The two Hodrick-Prescott filters provide the upper and lower estimates of the output gap, illustrating the sensitivity of this filter to the assumed smoothing parameter.

Comparison of Figures 5.1 and 5.2 shows that this divergence is true for 1996, the peak of the cycle prior to the current recession. Demand-side estimates of the output gap show the economy barely reaching potential in 1996, while supply-side estimates have the economy clearly above potential.

De Masi (1997) describes approaches used within the IMF to calculate potential output.

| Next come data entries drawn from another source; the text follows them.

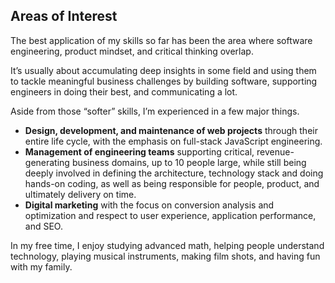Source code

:## Areas of Interest
The best application of my skills so far has been the area where software engineering, product mindset, and critical thinking overlap.

It’s usually about accumulating deep insights in some field and using them to tackle meaningful business challenges by building software, supporting engineers in doing their best, and communicating a lot.

Aside from those “softer” skills, I’m experienced in a few major things.

- **Design, development, and maintenance of web projects** through their entire life cycle, with the emphasis on full-stack JavaScript engineering.
- **Management of engineering teams** supporting critical, revenue-generating business domains, up to 10 people large, while still being deeply involved in defining the architecture, technology stack and doing hands-on coding, as well as being responsible for people, product, and ultimately delivery on time.
- **Digital marketing** with the focus on conversion analysis and optimization and respect to user experience, application performance, and SEO.

In my free time, I enjoy studying advanced math, helping people understand technology, playing musical instruments, making film shots, and having fun with my family.
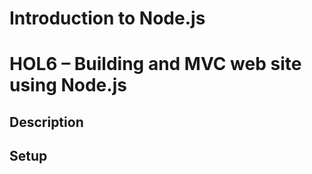 # Introduction to Node.js
# HOL6 – Building and MVC web site using Node.js
## Description

## Setup
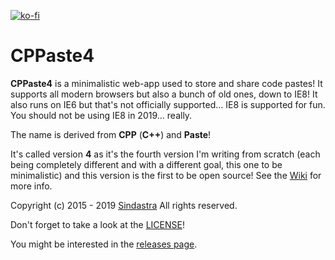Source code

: [![ko-fi](https://www.ko-fi.com/img/githubbutton_sm.svg)](https://ko-fi.com/W7W215OZB)
# CPPaste4

**CPPaste4** is a minimalistic web-app used to store and share code pastes! It supports all modern browsers but also a bunch of old ones, down to IE8! It also runs on IE6 but that's not officially supported... IE8 is supported for fun. You should not be using IE8 in 2019... really.

The name is derived from **CPP** (**C++**) and **Paste**!

It's called version **4** as it's the fourth version I'm writing from scratch (each being completely different and with a different goal, this one to be minimalistic) and this version is the first to be open source! See the [Wiki](https://github.com/sindastra/CPPaste4/wiki) for more info.

Copyright (c) 2015 - 2019 [Sindastra](https://github.com/sindastra)
All rights reserved.

Don't forget to take a look at the [LICENSE](LICENSE.md)!

You might be interested in the [releases page](https://github.com/sindastra/CPPaste4/releases).
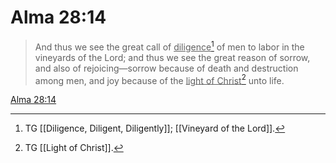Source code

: # Alma 28:14

> And thus we see the great call of <u>diligence</u>[^a] of men to labor in the vineyards of the Lord; and thus we see the great reason of sorrow, and also of rejoicing—sorrow because of death and destruction among men, and joy because of the <u>light of Christ</u>[^b] unto life.

[Alma 28:14](https://www.churchofjesuschrist.org/study/scriptures/bofm/alma/28?lang=eng&id=p14#p14)


[^a]: TG [[Diligence, Diligent, Diligently]]; [[Vineyard of the Lord]].
[^b]: TG [[Light of Christ]].
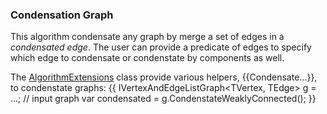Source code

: ### Condensation Graph

This algorithm condensate any graph by merge a set of edges in a _condensated edge_. The user can provide a predicate of edges to specify which edge to condensate or condenstate by components as well.

The [AlgorithmExtensions](AlgorithmExtensions) class provide various helpers, {{Condensate...}}, to condenstate graphs:
{{
IVertexAndEdgeListGraph<TVertex, TEdge> g = ...; // input graph
var condensated = g.CondenstateWeaklyConnected();
}}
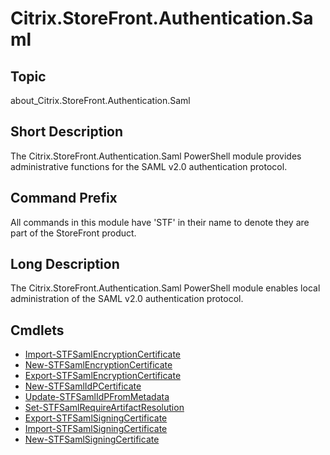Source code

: ﻿# Citrix.StoreFront.Authentication.Saml

## Topic

about_Citrix.StoreFront.Authentication.Saml

## Short Description

The Citrix.StoreFront.Authentication.Saml PowerShell module provides administrative functions for the SAML v2.0 authentication protocol. 

## Command Prefix

All commands in this module have 'STF' in their name to denote they are part of the StoreFront product. 

## Long Description

The Citrix.StoreFront.Authentication.Saml PowerShell module enables local administration of the SAML v2.0 authentication protocol. 

## Cmdlets

- [Import-STFSamlEncryptionCertificate](Import-STFSamlEncryptionCertificate.md)
- [New-STFSamlEncryptionCertificate](New-STFSamlEncryptionCertificate.md)
- [Export-STFSamlEncryptionCertificate](Export-STFSamlEncryptionCertificate.md)
- [New-STFSamlIdPCertificate](New-STFSamlIdPCertificate.md)
- [Update-STFSamlIdPFromMetadata](Update-STFSamlIdPFromMetadata.md)
- [Set-STFSamlRequireArtifactResolution](Set-STFSamlRequireArtifactResolution.md)
- [Export-STFSamlSigningCertificate](Export-STFSamlSigningCertificate.md)
- [Import-STFSamlSigningCertificate](Import-STFSamlSigningCertificate.md)
- [New-STFSamlSigningCertificate](New-STFSamlSigningCertificate.md)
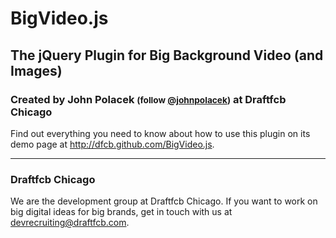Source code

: # BigVideo.js
## The jQuery Plugin for Big Background Video (and Images)
### Created by John Polacek <small>(follow [@johnpolacek](https://twitter.com/johnpolacek))</small> at Draftfcb Chicago
Find out everything you need to know about how to use this plugin on its demo page at <http://dfcb.github.com/BigVideo.js>.

* * *
### Draftfcb Chicago
We are the development group at Draftfcb Chicago. If you want to work on big digital ideas for big brands, get in touch with us at [devrecruiting@draftfcb.com](mailto:devrecruiting@draftfcb.com).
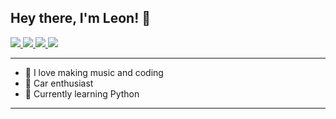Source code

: ## Hey there, I'm Leon! 🌙

<a href="https://www.linkedin.com/in/leonhlabathi">
  <img src="https://img.shields.io/badge/LinkedIn-blue?style=for-the-badge&logo=linkedin&logoColor=white"/>
</a>

<a href="https://www.instagram.com/leonhlabathi">
  <img src="https://img.shields.io/badge/Instagram-purple?style=for-the-badge&logo=instagram&logoColor=white"/>
</a>

<a href="mailto:leonhlabathi@gmail.com">
  <img src="https://img.shields.io/badge/Email-D14836?style=for-the-badge&logo=gmail&logoColor=white"/>
</a>

<a href="https://twitter.com/leonhlabathi">
  <img src="https://img.shields.io/badge/Twitter-000000?style=for-the-badge&logo=X&logoColor=white"/>
</a>


---

- 🎸 I love making music and coding
- 🚗 Car enthusiast
- 🌱 Currently learning Python

---
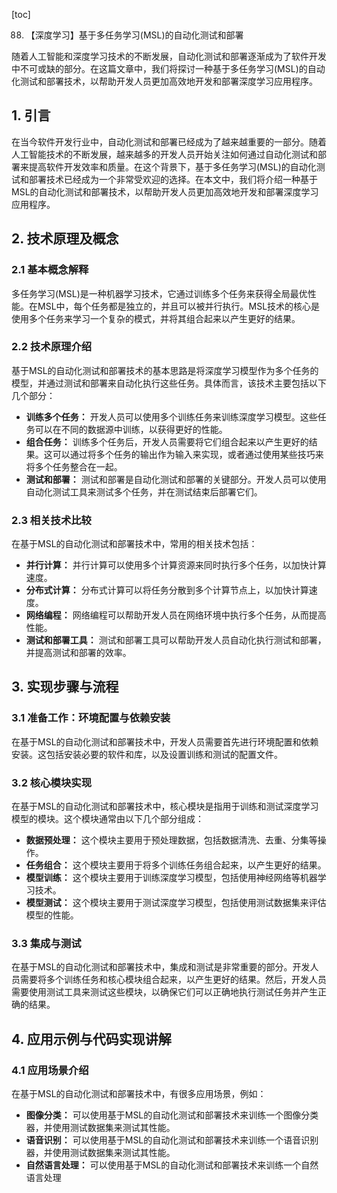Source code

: 
[toc]                    
                
                
88. 【深度学习】基于多任务学习(MSL)的自动化测试和部署

随着人工智能和深度学习技术的不断发展，自动化测试和部署逐渐成为了软件开发中不可或缺的部分。在这篇文章中，我们将探讨一种基于多任务学习(MSL)的自动化测试和部署技术，以帮助开发人员更加高效地开发和部署深度学习应用程序。

## 1. 引言

在当今软件开发行业中，自动化测试和部署已经成为了越来越重要的一部分。随着人工智能技术的不断发展，越来越多的开发人员开始关注如何通过自动化测试和部署来提高软件开发效率和质量。在这个背景下，基于多任务学习(MSL)的自动化测试和部署技术已经成为一个非常受欢迎的选择。在本文中，我们将介绍一种基于MSL的自动化测试和部署技术，以帮助开发人员更加高效地开发和部署深度学习应用程序。

## 2. 技术原理及概念

### 2.1 基本概念解释

多任务学习(MSL)是一种机器学习技术，它通过训练多个任务来获得全局最优性能。在MSL中，每个任务都是独立的，并且可以被并行执行。MSL技术的核心是使用多个任务来学习一个复杂的模式，并将其组合起来以产生更好的结果。

### 2.2 技术原理介绍

基于MSL的自动化测试和部署技术的基本思路是将深度学习模型作为多个任务的模型，并通过测试和部署来自动化执行这些任务。具体而言，该技术主要包括以下几个部分：

- **训练多个任务：** 开发人员可以使用多个训练任务来训练深度学习模型。这些任务可以在不同的数据源中训练，以获得更好的性能。
- **组合任务：** 训练多个任务后，开发人员需要将它们组合起来以产生更好的结果。这可以通过将多个任务的输出作为输入来实现，或者通过使用某些技巧来将多个任务整合在一起。
- **测试和部署：** 测试和部署是自动化测试和部署的关键部分。开发人员可以使用自动化测试工具来测试多个任务，并在测试结束后部署它们。

### 2.3 相关技术比较

在基于MSL的自动化测试和部署技术中，常用的相关技术包括：

- **并行计算：** 并行计算可以使用多个计算资源来同时执行多个任务，以加快计算速度。
- **分布式计算：** 分布式计算可以将任务分散到多个计算节点上，以加快计算速度。
- **网络编程：** 网络编程可以帮助开发人员在网络环境中执行多个任务，从而提高性能。
- **测试和部署工具：** 测试和部署工具可以帮助开发人员自动化执行测试和部署，并提高测试和部署的效率。

## 3. 实现步骤与流程

### 3.1 准备工作：环境配置与依赖安装

在基于MSL的自动化测试和部署技术中，开发人员需要首先进行环境配置和依赖安装。这包括安装必要的软件和库，以及设置训练和测试的配置文件。

### 3.2 核心模块实现

在基于MSL的自动化测试和部署技术中，核心模块是指用于训练和测试深度学习模型的模块。这个模块通常由以下几个部分组成：

- **数据预处理：** 这个模块主要用于预处理数据，包括数据清洗、去重、分集等操作。
- **任务组合：** 这个模块主要用于将多个训练任务组合起来，以产生更好的结果。
- **模型训练：** 这个模块主要用于训练深度学习模型，包括使用神经网络等机器学习技术。
- **模型测试：** 这个模块主要用于测试深度学习模型，包括使用测试数据集来评估模型的性能。

### 3.3 集成与测试

在基于MSL的自动化测试和部署技术中，集成和测试是非常重要的部分。开发人员需要将多个训练任务和核心模块组合起来，以产生更好的结果。然后，开发人员需要使用测试工具来测试这些模块，以确保它们可以正确地执行测试任务并产生正确的结果。

## 4. 应用示例与代码实现讲解

### 4.1 应用场景介绍

在基于MSL的自动化测试和部署技术中，有很多应用场景，例如：

- **图像分类：** 可以使用基于MSL的自动化测试和部署技术来训练一个图像分类器，并使用测试数据集来测试其性能。
- **语音识别：** 可以使用基于MSL的自动化测试和部署技术来训练一个语音识别器，并使用测试数据集来测试其性能。
- **自然语言处理：** 可以使用基于MSL的自动化测试和部署技术来训练一个自然语言处理

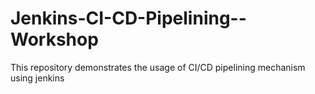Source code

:# Jenkins-CI-CD-Pipelining--Workshop
This repository demonstrates the usage of CI/CD pipelining mechanism using jenkins
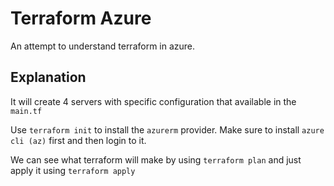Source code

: # Terraform Azure

An attempt to understand terraform in azure.

## Explanation

It will create 4 servers with specific configuration that available in the `main.tf`

Use `terraform init` to install the `azurerm` provider. Make sure to install `azure cli (az)` first and then login to it.

We can see what terraform will make by using `terraform plan` and just apply it using `terraform apply`
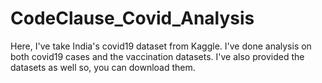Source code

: # CodeClause_Covid_Analysis

Here, I've take India's covid19 dataset from Kaggle. I've done analysis on both covid19 cases and the vaccination datasets. I've also provided the datasets as well so, you can download them.
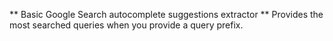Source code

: ** Basic Google Search autocomplete suggestions extractor **
Provides the most searched queries when you provide a query prefix. 
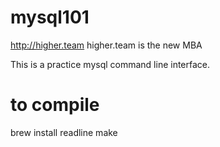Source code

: # mysql101

http://higher.team
higher.team is the new MBA

This is a practice mysql command line interface.

# to compile

brew install readline
make

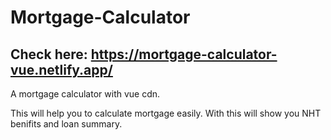 # Mortgage-Calculator 

## Check here: https://mortgage-calculator-vue.netlify.app/


A mortgage calculator with vue cdn.

This will help you to calculate mortgage easily.
With this will show you NHT benifits and loan summary.



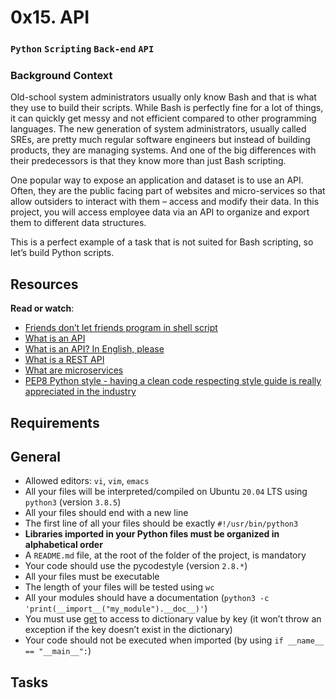 # 0x15. API
### `Python` `Scripting` `Back-end` `API`

### Background Context


Old-school system administrators usually only know Bash and that is what they use to build their scripts. While Bash is perfectly fine for a lot of things, it can quickly get messy and not efficient compared to other programming languages. The new generation of system administrators, usually called SREs, are pretty much regular software engineers but instead of building products, they are managing systems. And one of the big differences with their predecessors is that they know more than just Bash scripting.

One popular way to expose an application and dataset is to use an API. Often, they are the public facing part of websites and micro-services so that allow outsiders to interact with them – access and modify their data. In this project, you will access employee data via an API to organize and export them to different data structures.

This is a perfect example of a task that is not suited for Bash scripting, so let’s build Python scripts.

## Resources
**Read or watch**:

* [Friends don’t let friends program in shell script](https://www.turnkeylinux.org/blog/friends-dont-let-friends-program-shell-script)
* [What is an API](https://www.webopedia.com/definitions/api/)
* [What is an API? In English, please](https://www.freecodecamp.org/news/what-is-an-api-in-english-please-b880a3214a82/)
* [What is a REST API](https://www.sitepoint.com/rest-api/)
* [What are microservices](https://smartbear.com/learn/api-design/microservices/)
* [PEP8 Python style - having a clean code respecting style guide is really appreciated in the industry](https://peps.python.org/pep-0008/)

## Requirements
## General
* Allowed editors: `vi`, `vim`, `emacs`
* All your files will be interpreted/compiled on Ubuntu `20.04` LTS using `python3` (version `3.8.5`)
* All your files should end with a new line
* The first line of all your files should be exactly `#!/usr/bin/python3`
* **Libraries imported in your Python files must be organized in alphabetical order**
* A `README.md` file, at the root of the folder of the project, is mandatory
* Your code should use the pycodestyle (version `2.8.*`)
* All your files must be executable
* The length of your files will be tested using `wc`
* All your modules should have a documentation (`python3 -c 'print(__import__("my_module").__doc__)'`)
* You must use [get](https://docs.python.org/3.4/library/stdtypes.html#dict.get) to access to dictionary value by key (it won’t throw an exception if the key doesn’t exist in the dictionary)
* Your code should not be executed when imported (by using `if __name__ == "__main__":`)

## Tasks


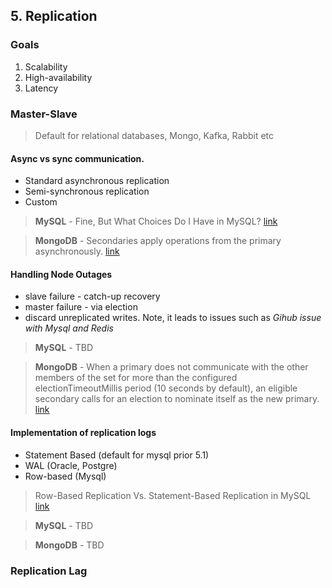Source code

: ## 5. Replication


### Goals
1. Scalability
1. High-availability
1. Latency

### Master-Slave
> Default for relational databases, Mongo, Kafka, Rabbit etc

#### Async vs sync communication.
- Standard asynchronous replication
- Semi-synchronous replication
- Custom

> **MySQL** - Fine, But What Choices Do I Have in MySQL? [link](https://www.percona.com/blog/2017/02/07/overview-of-different-mysql-replication-solutions/)

> **MongoDB** - Secondaries apply operations from the primary asynchronously. [link](https://docs.mongodb.com/manual/replication/#asynchronous-replication)

#### Handling Node Outages
- slave failure - catch-up recovery 
- master failure - via election
- discard unreplicated writes. Note, it leads to issues such as *Gihub issue with Mysql and Redis*

> **MySQL** - TBD

> **MongoDB** - When a primary does not communicate with the other members of the set for more than the configured electionTimeoutMillis period (10 seconds by default), an eligible secondary calls for an election to nominate itself as the new primary. [link](https://docs.mongodb.com/manual/replication/#automatic-failover)

#### Implementation of replication logs
- Statement Based (default for mysql prior 5.1)
- WAL (Oracle, Postgre)
- Row-based (Mysql)
> Row-Based Replication Vs. Statement-Based Replication in MySQL [link](https://www.percona.com/blog/2017/02/07/overview-of-different-mysql-replication-solutions/)

> **MySQL** - TBD

> **MongoDB** - TBD

### Replication Lag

Another way of looking at this is that the Cobb-Douglas production function assumes that capital has a marginal return that is fixed over time. To the extent that overinvestment has depressed the marginal rate of return below its long-term level, the production function overestimates the potential level of output.

While average hours worked fell rapidly over the 1990s, this largely associated with legislated changes in working hours rather than a long-term downward trend.

Approximately equal reductions in the output gap in 1998 come from taking out the judgmental adjustments to productivity and labor inputs.